Cable-smacking acoustics?

I had heard years ago that the sound the the blasters in the Star Wars universe was achieved by hitting taut steel cables and recording the resulting noise. This seems to be confirmed by this video:

This guy does something similar with a Slinky tensioned only by its own weight (mic affixed directly to Slinky):

Can someone explain the physics at work here? Why does the pitch heard at the microphone start high and rapidly decrease? What parameters determine the starting pitch and the time-rate-of-decrease?

WAG: the cable is tighter at the anchored ends and the wave gets dampened out as it travels toward the looser middle.

I’ve heard it myself from utility pole guy wires.
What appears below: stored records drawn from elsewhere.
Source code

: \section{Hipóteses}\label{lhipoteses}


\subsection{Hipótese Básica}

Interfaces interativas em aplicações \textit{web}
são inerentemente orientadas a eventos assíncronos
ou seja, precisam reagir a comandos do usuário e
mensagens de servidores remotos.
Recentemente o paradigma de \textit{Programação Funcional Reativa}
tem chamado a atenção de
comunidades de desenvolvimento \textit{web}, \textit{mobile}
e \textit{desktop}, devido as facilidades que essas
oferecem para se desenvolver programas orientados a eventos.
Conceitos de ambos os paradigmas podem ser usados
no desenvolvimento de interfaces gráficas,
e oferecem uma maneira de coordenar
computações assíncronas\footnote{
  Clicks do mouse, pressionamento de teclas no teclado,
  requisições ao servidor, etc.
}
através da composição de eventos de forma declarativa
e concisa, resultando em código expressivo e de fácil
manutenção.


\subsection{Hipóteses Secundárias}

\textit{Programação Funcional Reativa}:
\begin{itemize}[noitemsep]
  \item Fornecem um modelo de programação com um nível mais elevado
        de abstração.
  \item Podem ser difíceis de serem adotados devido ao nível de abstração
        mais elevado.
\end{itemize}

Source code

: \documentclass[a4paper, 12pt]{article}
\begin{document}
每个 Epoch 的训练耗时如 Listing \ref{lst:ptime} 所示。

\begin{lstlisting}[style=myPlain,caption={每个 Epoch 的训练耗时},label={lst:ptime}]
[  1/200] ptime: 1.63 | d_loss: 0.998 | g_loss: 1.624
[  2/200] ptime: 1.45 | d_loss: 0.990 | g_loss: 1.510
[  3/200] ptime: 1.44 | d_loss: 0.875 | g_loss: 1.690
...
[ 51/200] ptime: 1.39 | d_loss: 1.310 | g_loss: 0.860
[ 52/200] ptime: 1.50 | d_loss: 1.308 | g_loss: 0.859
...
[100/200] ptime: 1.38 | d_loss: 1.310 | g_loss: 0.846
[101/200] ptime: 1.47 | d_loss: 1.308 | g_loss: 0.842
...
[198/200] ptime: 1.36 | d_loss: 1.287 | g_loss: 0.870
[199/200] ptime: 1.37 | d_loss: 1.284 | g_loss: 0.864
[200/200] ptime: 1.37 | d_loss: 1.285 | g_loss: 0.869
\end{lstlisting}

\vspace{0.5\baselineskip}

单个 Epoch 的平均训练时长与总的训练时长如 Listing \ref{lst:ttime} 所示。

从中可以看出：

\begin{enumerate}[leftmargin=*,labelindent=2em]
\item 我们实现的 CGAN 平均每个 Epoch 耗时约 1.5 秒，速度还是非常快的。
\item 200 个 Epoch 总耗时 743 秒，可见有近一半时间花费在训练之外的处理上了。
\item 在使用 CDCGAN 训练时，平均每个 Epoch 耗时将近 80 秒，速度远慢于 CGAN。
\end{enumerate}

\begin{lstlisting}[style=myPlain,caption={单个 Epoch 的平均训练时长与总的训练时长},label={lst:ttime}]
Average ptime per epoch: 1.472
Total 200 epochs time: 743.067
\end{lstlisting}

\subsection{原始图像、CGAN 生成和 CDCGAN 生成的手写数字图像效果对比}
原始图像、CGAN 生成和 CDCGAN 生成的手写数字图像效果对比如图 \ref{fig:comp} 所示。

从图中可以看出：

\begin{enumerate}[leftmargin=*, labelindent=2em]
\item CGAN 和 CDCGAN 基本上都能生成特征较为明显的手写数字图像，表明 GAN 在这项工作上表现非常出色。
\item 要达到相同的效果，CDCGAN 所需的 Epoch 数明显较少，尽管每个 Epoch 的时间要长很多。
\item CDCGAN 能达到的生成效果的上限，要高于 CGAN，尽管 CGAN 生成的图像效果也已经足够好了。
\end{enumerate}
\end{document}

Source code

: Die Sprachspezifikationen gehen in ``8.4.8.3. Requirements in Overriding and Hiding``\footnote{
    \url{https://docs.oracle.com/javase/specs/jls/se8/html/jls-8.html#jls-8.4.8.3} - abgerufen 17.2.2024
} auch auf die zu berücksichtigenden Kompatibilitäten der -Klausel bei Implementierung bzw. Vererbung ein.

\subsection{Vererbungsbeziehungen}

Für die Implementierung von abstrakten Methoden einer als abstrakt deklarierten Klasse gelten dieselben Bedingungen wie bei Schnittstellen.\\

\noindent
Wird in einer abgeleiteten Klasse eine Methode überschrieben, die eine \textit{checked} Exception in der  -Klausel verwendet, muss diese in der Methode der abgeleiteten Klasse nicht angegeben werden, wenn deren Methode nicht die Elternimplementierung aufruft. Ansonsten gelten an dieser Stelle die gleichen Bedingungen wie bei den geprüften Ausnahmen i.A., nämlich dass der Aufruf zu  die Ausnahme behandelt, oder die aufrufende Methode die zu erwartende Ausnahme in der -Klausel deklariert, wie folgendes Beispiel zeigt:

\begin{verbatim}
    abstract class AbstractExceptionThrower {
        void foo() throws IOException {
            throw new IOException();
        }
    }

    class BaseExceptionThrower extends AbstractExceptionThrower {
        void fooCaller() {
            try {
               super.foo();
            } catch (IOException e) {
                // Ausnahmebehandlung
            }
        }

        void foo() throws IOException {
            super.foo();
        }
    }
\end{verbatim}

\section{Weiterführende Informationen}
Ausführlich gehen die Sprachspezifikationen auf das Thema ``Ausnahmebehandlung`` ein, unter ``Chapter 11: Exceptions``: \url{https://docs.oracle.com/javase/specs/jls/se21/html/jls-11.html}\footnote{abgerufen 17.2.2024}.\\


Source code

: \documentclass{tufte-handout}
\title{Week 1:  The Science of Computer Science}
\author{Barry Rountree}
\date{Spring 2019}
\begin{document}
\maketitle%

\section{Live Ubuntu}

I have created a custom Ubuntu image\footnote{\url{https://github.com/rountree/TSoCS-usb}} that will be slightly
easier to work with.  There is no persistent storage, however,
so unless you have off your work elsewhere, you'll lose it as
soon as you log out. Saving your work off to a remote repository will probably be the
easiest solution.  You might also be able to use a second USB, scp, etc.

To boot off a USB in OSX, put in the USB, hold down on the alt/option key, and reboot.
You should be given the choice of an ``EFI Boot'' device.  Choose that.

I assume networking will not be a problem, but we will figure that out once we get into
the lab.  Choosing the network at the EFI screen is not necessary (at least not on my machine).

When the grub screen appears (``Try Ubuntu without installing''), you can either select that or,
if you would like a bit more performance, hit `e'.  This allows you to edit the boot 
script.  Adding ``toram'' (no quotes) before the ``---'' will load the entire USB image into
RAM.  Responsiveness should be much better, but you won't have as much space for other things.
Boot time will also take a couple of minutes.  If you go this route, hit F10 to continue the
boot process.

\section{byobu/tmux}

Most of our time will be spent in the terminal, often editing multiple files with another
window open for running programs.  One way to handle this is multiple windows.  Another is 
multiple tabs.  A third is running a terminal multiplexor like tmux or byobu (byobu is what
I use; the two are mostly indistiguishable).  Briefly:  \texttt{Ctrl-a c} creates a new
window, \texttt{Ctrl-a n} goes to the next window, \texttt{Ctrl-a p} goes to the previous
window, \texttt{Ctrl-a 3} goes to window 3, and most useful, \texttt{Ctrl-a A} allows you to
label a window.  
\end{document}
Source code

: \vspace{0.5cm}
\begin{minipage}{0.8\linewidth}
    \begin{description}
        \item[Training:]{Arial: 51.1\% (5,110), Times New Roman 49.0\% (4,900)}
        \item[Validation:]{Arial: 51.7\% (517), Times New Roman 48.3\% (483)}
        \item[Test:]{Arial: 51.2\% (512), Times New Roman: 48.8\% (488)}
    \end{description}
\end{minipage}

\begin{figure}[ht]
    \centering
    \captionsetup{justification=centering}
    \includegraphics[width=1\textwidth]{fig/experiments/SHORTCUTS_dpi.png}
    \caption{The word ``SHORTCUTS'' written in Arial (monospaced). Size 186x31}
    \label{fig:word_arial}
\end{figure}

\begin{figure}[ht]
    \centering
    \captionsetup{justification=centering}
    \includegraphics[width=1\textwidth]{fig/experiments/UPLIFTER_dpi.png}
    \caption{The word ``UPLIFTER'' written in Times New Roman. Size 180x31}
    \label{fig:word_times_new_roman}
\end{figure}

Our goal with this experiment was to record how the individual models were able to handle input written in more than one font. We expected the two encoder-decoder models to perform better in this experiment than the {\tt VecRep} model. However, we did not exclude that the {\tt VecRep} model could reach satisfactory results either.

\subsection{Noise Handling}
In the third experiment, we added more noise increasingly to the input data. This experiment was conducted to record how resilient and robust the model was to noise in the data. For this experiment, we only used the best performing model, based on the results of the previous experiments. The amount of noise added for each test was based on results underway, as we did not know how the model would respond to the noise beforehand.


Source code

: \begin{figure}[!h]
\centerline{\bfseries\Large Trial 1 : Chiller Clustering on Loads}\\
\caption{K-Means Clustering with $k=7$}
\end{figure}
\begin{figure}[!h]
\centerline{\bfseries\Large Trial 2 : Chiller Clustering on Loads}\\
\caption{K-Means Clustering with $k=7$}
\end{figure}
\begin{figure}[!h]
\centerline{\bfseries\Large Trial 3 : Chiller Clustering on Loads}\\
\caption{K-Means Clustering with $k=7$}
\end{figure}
There’s several different things going on at the same time.
The initial loudish one is the sound of the strike travelling through the air directly to your ear. Then there’s the reverberation as the sound travels the length of the cable in one direction and then the next (in mostly a transverse fashion, but there is also a longitudinal wave). The reason it seems to raise and lower in pitch is due to the Doppler effect: lower as the sound wave rushes away from you and higher as it rushes towards you.

The sound behaves similarly to how the slinky moves in this demonstration.

The same effect is happening in a stringed instrument, but the length of the string is short enough that the reverbs are so close together as to become one sound in your ear.